--- Exercise materials ---
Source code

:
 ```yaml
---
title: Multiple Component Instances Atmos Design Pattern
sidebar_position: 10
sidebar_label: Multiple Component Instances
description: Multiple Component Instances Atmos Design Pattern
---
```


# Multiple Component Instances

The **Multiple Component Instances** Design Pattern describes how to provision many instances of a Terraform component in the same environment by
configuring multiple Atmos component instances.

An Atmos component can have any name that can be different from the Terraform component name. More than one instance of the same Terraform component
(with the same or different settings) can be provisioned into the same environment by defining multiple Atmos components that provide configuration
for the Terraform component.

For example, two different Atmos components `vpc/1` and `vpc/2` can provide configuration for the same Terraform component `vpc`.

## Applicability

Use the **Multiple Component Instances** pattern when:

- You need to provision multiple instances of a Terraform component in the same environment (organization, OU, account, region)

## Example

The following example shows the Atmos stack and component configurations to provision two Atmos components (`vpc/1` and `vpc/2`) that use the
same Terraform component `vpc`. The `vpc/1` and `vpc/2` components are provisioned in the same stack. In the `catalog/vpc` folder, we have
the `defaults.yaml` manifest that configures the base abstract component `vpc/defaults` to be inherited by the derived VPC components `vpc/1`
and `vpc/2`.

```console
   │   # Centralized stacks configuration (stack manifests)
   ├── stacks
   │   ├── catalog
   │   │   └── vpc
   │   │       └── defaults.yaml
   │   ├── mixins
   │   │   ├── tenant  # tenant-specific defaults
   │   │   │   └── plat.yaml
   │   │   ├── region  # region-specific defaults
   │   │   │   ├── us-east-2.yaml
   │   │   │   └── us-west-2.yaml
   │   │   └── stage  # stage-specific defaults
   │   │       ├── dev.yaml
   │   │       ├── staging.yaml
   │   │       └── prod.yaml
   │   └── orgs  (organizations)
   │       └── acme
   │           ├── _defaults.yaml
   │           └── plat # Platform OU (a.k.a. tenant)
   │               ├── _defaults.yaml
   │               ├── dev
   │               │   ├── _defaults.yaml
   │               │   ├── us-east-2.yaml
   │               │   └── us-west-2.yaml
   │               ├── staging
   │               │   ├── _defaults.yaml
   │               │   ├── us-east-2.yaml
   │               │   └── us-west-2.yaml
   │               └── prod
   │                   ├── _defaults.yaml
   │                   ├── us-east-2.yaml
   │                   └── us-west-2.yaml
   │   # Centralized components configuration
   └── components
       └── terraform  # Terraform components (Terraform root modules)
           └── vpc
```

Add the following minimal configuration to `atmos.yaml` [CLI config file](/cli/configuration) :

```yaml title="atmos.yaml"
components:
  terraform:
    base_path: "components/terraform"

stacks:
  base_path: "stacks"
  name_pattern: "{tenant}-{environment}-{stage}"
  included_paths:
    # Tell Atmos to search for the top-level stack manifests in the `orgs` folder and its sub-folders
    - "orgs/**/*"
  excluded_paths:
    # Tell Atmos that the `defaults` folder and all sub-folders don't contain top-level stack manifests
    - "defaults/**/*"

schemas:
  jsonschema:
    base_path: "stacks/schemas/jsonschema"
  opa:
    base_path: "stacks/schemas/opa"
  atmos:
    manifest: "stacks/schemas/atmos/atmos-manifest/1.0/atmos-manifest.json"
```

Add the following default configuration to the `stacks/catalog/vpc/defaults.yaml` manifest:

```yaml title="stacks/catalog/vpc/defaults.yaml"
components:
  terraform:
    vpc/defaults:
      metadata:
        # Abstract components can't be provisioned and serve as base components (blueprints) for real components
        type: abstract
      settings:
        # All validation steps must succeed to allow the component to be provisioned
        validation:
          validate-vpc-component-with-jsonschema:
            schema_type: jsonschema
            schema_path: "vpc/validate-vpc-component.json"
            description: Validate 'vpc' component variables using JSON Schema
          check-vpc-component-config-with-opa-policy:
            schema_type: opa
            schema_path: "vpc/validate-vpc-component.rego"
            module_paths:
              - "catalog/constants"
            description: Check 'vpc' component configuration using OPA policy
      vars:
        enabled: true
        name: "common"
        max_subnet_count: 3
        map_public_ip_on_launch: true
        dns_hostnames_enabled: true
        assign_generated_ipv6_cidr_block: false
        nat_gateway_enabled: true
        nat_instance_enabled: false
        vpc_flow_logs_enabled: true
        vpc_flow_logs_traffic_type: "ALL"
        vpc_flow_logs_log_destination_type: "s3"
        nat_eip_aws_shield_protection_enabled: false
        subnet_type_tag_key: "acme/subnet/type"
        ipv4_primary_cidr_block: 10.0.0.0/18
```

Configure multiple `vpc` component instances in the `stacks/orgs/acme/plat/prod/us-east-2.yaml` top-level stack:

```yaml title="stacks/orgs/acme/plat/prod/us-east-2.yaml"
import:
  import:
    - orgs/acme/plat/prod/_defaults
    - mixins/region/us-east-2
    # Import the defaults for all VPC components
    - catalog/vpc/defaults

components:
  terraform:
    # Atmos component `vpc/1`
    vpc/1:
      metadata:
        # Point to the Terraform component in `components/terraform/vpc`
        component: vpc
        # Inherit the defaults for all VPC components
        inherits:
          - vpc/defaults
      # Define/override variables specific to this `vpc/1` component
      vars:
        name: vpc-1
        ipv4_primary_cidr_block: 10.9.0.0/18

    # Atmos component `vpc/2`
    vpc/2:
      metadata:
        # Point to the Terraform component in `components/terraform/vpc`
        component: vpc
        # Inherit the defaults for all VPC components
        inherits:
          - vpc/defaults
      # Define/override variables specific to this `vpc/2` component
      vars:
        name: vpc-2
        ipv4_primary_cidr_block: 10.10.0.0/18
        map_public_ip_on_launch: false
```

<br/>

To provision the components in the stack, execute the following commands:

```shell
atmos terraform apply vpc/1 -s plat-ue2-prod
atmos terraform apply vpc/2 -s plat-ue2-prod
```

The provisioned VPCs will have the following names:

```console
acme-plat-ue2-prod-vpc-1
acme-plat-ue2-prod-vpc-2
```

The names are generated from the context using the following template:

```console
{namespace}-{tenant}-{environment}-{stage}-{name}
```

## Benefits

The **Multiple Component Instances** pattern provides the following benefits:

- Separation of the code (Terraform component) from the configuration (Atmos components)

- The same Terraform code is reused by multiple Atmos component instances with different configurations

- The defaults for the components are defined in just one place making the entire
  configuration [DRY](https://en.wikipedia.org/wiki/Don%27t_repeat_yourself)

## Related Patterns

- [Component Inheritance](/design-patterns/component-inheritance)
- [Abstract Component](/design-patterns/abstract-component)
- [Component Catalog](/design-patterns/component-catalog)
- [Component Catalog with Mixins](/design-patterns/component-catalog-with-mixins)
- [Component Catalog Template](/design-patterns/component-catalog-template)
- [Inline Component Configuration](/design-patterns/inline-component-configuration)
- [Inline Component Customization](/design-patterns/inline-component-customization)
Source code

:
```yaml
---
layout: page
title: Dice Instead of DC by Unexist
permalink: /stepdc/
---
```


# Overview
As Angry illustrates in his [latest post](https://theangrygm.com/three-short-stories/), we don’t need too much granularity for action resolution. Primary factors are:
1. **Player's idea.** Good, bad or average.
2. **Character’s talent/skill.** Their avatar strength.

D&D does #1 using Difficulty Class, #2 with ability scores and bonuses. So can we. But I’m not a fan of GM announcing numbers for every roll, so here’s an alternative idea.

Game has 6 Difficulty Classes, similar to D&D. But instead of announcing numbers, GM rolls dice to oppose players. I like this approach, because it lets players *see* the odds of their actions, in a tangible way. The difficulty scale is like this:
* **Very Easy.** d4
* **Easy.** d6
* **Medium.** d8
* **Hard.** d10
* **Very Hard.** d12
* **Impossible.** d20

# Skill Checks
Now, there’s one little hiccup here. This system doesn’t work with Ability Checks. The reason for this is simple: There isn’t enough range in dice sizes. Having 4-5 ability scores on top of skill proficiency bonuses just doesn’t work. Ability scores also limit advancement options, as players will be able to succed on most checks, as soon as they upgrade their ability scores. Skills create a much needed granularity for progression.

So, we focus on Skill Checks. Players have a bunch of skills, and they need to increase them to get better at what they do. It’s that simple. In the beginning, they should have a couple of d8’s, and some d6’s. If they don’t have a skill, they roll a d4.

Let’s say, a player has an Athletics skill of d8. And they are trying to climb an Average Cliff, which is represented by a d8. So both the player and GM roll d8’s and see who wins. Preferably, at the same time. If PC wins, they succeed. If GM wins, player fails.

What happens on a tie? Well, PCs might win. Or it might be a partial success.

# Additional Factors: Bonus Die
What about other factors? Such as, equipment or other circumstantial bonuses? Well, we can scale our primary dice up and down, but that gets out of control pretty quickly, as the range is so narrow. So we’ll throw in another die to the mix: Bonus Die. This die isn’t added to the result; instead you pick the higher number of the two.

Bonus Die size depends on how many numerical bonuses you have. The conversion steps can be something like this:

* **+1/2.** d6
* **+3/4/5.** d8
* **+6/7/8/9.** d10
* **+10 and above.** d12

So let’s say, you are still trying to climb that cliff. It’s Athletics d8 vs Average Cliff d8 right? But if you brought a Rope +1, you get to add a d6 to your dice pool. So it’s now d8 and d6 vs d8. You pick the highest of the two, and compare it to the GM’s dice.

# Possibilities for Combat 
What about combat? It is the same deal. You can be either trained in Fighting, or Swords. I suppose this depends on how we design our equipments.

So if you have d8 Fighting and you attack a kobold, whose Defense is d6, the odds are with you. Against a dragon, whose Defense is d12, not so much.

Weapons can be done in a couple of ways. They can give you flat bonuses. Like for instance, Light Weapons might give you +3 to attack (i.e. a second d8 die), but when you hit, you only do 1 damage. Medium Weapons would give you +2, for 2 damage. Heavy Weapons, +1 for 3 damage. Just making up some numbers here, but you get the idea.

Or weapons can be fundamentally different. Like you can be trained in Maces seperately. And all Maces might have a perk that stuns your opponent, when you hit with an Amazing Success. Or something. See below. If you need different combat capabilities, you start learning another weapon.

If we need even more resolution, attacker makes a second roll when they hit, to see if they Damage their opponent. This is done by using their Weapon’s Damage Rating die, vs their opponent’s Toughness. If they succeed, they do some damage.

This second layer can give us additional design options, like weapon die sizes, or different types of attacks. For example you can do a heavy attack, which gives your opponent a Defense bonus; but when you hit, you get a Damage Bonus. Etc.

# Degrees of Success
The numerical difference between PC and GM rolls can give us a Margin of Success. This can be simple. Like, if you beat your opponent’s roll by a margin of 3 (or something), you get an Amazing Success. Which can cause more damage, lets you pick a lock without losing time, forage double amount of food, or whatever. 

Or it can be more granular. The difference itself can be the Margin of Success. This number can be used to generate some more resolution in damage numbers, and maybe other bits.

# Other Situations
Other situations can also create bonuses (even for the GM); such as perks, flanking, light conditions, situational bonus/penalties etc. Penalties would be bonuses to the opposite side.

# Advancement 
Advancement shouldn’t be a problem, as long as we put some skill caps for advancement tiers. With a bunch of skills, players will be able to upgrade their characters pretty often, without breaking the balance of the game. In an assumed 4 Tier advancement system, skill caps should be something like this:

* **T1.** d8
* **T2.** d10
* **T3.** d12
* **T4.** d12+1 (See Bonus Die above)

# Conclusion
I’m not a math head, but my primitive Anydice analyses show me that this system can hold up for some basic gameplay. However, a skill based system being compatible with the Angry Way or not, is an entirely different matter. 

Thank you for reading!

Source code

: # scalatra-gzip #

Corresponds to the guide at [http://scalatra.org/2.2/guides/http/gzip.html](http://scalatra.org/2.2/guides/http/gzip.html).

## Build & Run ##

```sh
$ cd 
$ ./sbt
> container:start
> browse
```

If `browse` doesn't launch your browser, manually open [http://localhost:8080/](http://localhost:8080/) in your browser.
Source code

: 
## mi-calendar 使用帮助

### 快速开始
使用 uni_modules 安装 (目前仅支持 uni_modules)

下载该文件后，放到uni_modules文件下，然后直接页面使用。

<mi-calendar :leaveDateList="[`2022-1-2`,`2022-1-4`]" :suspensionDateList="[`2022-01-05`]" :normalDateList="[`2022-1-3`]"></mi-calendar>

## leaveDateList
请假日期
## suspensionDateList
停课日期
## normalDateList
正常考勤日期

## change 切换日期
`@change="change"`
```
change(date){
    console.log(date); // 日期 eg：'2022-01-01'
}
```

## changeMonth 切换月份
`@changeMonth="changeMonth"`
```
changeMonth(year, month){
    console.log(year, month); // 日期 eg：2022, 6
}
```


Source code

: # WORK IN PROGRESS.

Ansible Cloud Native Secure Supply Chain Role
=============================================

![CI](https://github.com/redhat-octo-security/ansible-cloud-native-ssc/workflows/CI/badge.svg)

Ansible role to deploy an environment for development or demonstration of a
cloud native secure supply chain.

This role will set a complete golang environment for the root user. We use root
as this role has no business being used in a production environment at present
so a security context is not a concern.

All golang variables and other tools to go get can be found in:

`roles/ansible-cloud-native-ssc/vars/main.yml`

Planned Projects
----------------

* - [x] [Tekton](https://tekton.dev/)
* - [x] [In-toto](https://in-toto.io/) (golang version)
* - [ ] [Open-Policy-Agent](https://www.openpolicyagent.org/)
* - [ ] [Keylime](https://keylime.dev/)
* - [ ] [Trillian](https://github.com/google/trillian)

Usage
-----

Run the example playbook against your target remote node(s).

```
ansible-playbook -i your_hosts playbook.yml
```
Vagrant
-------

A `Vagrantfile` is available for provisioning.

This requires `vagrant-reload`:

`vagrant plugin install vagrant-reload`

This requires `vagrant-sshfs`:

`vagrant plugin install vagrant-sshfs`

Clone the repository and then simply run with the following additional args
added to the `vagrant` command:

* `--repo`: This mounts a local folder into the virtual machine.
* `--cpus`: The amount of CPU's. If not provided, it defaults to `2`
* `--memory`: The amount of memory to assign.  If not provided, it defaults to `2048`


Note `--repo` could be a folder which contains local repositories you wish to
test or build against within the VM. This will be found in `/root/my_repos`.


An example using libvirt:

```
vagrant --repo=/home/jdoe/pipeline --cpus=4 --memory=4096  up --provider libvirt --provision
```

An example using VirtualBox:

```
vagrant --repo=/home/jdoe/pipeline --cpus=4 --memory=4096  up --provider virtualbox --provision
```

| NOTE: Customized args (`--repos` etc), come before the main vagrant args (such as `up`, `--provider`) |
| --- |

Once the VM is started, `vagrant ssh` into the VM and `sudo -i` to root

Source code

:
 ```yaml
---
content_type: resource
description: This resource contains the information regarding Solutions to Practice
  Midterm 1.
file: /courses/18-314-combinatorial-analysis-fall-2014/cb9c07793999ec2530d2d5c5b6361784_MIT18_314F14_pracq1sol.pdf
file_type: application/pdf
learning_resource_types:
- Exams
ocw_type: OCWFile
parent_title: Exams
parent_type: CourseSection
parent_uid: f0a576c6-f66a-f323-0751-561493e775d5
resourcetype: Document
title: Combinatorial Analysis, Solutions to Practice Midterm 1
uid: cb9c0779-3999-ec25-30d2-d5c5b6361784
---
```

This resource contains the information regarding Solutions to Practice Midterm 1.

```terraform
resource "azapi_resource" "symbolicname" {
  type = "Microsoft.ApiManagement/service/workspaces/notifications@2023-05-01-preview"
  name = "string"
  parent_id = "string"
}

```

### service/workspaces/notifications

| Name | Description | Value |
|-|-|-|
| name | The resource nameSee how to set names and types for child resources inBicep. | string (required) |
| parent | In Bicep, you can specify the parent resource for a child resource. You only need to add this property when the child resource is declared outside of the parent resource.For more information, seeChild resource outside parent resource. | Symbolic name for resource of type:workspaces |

--- Description of the task ---
From the records above, pull out every line containing the word "region".

--- Answer to this task ---
- You need to provision multiple instances of a Terraform component in the same environment (organization, OU, account, region)
   │   │   ├── region  # region-specific defaults
    - mixins/region/us-east-2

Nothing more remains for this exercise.